▶ **What this task involves**: All the lines below should appear again unchanged, though their pictures should not.

== Task material ==

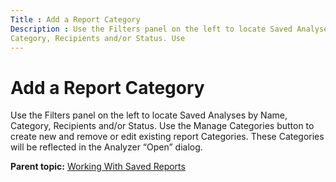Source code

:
 ```yaml
---
Title : Add a Report Category
Description : Use the Filters panel on the left to locate Saved Analyses by Name,
Category, Recipients and/or Status. Use
---
```



# Add a Report Category



Use the Filters panel on the left to locate Saved Analyses by Name,
Category, Recipients and/or Status. Use
the Manage Categories button to create
new and remove or edit existing report Categories. These Categories will
be reflected in the Analyzer “Open” dialog. 



<div class="familylinks">

<div class="parentlink">

**Parent topic:**
<a href="../topics/working-with-saved-reports.html" class="link">Working
With Saved Reports</a>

===

▶ **Answer space**:
Source code

:
 ```yaml
---
Title : Add a Report Category
Description : Use the Filters panel on the left to locate Saved Analyses by Name,
Category, Recipients and/or Status. Use
---
```



# Add a Report Category



Use the Filters panel on the left to locate Saved Analyses by Name,
Category, Recipients and/or Status. Use
the Manage Categories button to create
new and remove or edit existing report Categories. These Categories will
be reflected in the Analyzer “Open” dialog. 



<div class="familylinks">

<div class="parentlink">

**Parent topic:**
<a href="../topics/working-with-saved-reports.html" class="link">Working
With Saved Reports</a>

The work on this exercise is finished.